Why not? Well, there's too much emphasis on fucking telephone calls for a start. It reminds me of that story Derrida tells in The Post Card about the American student searching for a subject for her comparative literature thesis. Derrida, grasping the potentially threatening significance of the telecommunications revolution for students and teachers of literature, suggests something that deals with the telephone in Proust whereupon she recoils in disgust at focusing on something so mundane. Since then (the late 1970s) I guess the use of the telephone in Woody Allen films has already found a PhD student. Maybe they'll recall (sorry) Tony Roberts phone-obsessive in Play it Again, Sam, and use that as a starting reference to measure how far Match Point falls short of the phobic deconstruction of contemporary film clich?©s that usually animates the dialogue and action from Sleeper to September, Love and Death to Husbands and Wives and beyond. Grafting a formulaic Richard Curtis version of the machinations of the middle-and-upper classes of an ersatz England onto some lacklustre drama involving cursory allusions to Crime and Punishment and Tom Ripley etc., leads little lord Woody into truly woeful and wayward screen territory.

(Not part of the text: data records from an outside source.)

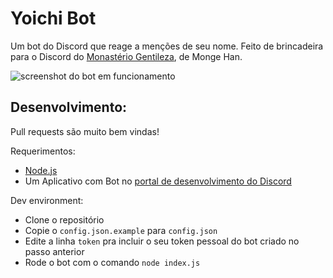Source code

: # Yoichi Bot
Um bot do Discord que reage a menções de seu nome. Feito de brincadeira para o Discord do [Monastério Gentileza](https://discord.gg/cyWp3KEwtc), de Monge Han.

![screenshot do bot em funcionamento](https://user-images.githubusercontent.com/23201434/111733997-ef1b2d00-8857-11eb-85e9-3550ddc9c4cf.png)

## Desenvolvimento:
Pull requests são muito bem vindas!

Requerimentos:
- [Node.js](https://nodejs.org/)
- Um Aplicativo com Bot no [portal de desenvolvimento do Discord](https://discord.com/developers/applications)

Dev environment:
- Clone o repositório
- Copie o `config.json.example` para `config.json`
- Edite a linha `token` pra incluir o seu token pessoal do bot criado no passo anterior
- Rode o bot com o comando `node index.js`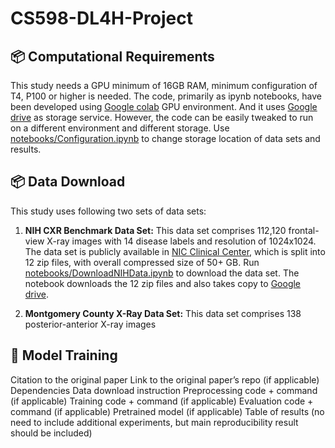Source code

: # CS598-DL4H-Project

## 📦 Computational Requirements
This study needs a GPU minimum of 16GB RAM, minimum configuration of T4, P100 or higher is needed. The code, primarily as ipynb notebooks, have been developed using [Google colab](https://colab.research.google.com/) GPU environment. And it uses [Google drive](https://drive.google.com/) as storage service. However, the code can be easily tweaked to run on a different environment and different storage. Use [notebooks/Configuration.ipynb](notebooks/Configuration.ipynb) to change storage location of data sets and results.


## 📦 Data Download
This study uses following two sets of data sets:

1. **NIH CXR Benchmark Data Set:** This data set comprises 112,120 frontal-view X-ray images with 14 disease labels and resolution of 1024x1024.
   The data set is publicly available in [NIC Clinical Center](https://nihcc.app.box.com/v/ChestXray-NIHCC/folder/37178474737), which is split into 12 zip files, with overall compressed size of 50+ GB.
   Run [notebooks/DownloadNIHData.ipynb](notebooks/DownloadNIHData.ipynb) to download the data set. The notebook downloads the 12 zip files and also takes copy to [Google drive](https://drive.google.com/).


2. **Montgomery County X-Ray Data Set:** This data set comprises 138 posterior-anterior X-ray images


## 🚆 Model Training

Citation to the original paper
Link to the original paper’s repo (if applicable)
Dependencies
Data download instruction
Preprocessing code + command (if applicable)
Training code + command (if applicable)
Evaluation code + command (if applicable)
Pretrained model (if applicable)
Table of results (no need to include additional experiments, but main reproducibility result should be included)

As the line in the cockney knees-up says, maybe it's because I'm a Londoner that I hate Match Point. It's not just because of the failure of representation that New Yorkers will recognize from Woody Allen's often hermetic portrayal of New York. It's that in this specific instance the skewed representation is not redeemed by the script and the acting. The London sections are shit, and not just through using the dodgy device of an upscale Marylebone mansion block as the crime-ridden crash-pad of a poverty-stricken struggling actress. The country house sections are shit, and not just because Robert Altman has already crafted a more honest homage to Jean Renoir in Gosford Park. Each of the film's 134 minutes gets flecked with these excremental traces of a fundamentally crap project. As the soundtrack and setting sometimes indicates, Match Point aspires to be opera but ends up more like an extended special of a deadly dull soap opera.
And I'm a serial Woody Allen fan. Not just of those 'early funny movies' that he mock-dismissively references in Stardust Memories but of the whole welcome-to-the-Woody-Allen-Weltanschauung. There were times in my late teens and early twenties when girlfriends accused me of trying to shape my life like I was living in a permanent remake of Annie Hall or Manhattan. He is one of the few directors who I catch without fail whenever a new film opens. In recent years, I've sat through Kenneth Branagh and Jason Biggs both doing their turns as the lead without feeling like I was wasting precious minutes of my life. But Match Point was a total waste: inane plot development, superficial characters, lame dialogue. Just compare it against the maturity and depth found in Crimes and Misdemeanours, a film made from similar material. Or compare it to Hitchcock's Strangers on a Train. Now that's a real tennis-and-murder movie.
Curiously, Woody Allen's worst ever film is also movie of the year in the outsideLeft reader's poll.